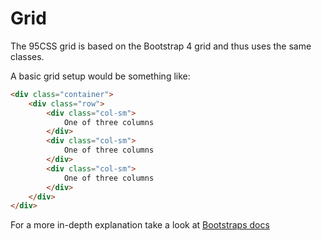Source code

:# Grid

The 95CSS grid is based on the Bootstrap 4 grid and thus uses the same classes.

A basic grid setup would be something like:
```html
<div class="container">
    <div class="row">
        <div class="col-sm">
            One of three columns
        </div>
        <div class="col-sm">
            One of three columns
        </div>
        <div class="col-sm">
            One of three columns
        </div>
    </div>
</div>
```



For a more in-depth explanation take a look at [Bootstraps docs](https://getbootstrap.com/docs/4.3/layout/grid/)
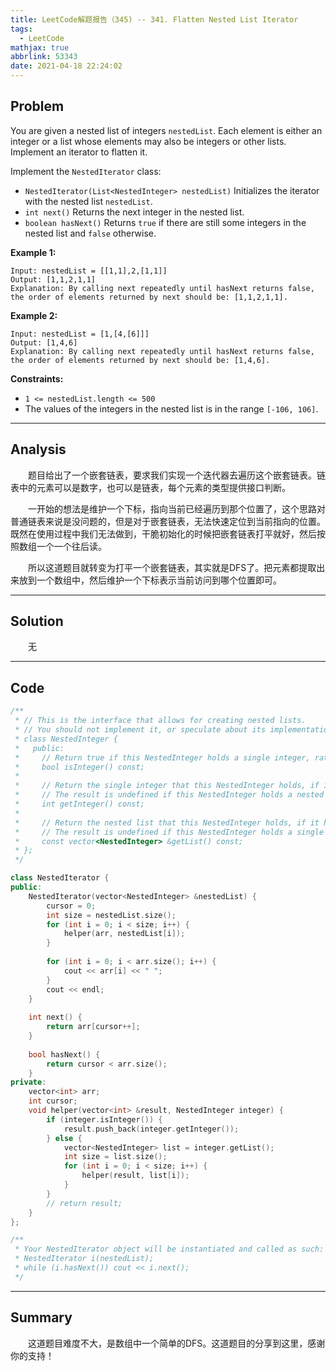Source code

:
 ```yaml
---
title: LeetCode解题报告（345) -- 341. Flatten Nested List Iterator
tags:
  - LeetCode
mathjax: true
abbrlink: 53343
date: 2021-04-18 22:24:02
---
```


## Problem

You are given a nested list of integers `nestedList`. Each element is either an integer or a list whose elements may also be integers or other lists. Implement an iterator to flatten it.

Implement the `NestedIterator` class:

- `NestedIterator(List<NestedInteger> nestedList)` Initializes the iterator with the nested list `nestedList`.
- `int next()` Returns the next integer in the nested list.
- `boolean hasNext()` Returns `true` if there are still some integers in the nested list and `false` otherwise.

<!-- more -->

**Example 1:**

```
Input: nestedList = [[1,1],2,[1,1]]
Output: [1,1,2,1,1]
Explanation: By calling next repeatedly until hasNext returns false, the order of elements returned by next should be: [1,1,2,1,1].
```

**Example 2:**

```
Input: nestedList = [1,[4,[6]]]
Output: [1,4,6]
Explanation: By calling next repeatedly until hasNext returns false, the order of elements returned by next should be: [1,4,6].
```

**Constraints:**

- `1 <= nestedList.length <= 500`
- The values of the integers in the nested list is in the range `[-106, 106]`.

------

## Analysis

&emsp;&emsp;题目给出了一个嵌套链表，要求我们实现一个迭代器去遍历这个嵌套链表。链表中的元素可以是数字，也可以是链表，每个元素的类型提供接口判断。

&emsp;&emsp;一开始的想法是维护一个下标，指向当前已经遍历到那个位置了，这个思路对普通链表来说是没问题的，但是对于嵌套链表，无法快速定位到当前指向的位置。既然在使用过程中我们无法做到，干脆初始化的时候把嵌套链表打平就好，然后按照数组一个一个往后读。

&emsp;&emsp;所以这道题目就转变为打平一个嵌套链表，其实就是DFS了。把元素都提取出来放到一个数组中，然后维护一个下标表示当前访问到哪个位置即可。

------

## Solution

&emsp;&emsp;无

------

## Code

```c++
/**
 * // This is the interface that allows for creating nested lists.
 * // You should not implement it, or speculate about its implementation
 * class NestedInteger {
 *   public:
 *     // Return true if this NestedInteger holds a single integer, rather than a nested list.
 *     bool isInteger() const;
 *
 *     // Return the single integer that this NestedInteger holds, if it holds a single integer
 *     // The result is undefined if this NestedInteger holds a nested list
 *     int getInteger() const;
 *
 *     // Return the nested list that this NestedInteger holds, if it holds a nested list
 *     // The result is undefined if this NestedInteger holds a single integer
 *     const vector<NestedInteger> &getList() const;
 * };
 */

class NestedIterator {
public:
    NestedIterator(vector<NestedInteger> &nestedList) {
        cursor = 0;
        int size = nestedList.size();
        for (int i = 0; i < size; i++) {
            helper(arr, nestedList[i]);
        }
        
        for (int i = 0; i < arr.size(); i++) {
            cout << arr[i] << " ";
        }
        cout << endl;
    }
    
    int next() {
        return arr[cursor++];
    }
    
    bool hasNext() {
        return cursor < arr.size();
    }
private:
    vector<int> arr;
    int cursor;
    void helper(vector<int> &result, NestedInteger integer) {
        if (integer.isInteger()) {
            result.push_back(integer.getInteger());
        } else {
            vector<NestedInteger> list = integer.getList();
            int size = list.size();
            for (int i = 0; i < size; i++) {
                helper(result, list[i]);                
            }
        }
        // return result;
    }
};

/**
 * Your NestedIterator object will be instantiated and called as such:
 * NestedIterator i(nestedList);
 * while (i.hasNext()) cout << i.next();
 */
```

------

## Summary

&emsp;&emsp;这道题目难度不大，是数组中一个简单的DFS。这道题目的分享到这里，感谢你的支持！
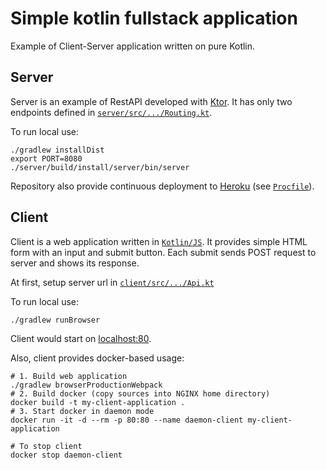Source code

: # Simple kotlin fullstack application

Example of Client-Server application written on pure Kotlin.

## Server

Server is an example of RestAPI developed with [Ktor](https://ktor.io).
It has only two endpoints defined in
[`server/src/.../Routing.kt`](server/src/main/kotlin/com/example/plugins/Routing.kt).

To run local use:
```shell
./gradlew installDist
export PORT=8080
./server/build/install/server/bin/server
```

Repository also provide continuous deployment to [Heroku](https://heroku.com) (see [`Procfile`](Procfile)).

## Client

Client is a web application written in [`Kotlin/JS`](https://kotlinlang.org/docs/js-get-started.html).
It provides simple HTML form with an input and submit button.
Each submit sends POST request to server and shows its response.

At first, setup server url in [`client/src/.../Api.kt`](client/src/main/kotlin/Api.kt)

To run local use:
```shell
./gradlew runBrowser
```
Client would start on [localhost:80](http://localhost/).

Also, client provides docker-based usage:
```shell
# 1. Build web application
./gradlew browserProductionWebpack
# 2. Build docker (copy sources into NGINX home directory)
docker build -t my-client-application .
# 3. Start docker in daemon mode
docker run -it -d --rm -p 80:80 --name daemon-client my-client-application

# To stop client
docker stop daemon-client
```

------------------------------------------------------------

### PROBLEM
If a line in the entries above contains "Each", report it.

### ANSWER BOX
You are given a nested list of integers `nestedList`. Each element is either an integer or a list whose elements may also be integers or other lists. Implement an iterator to flatten it.
Each submit sends POST request to server and shows its response.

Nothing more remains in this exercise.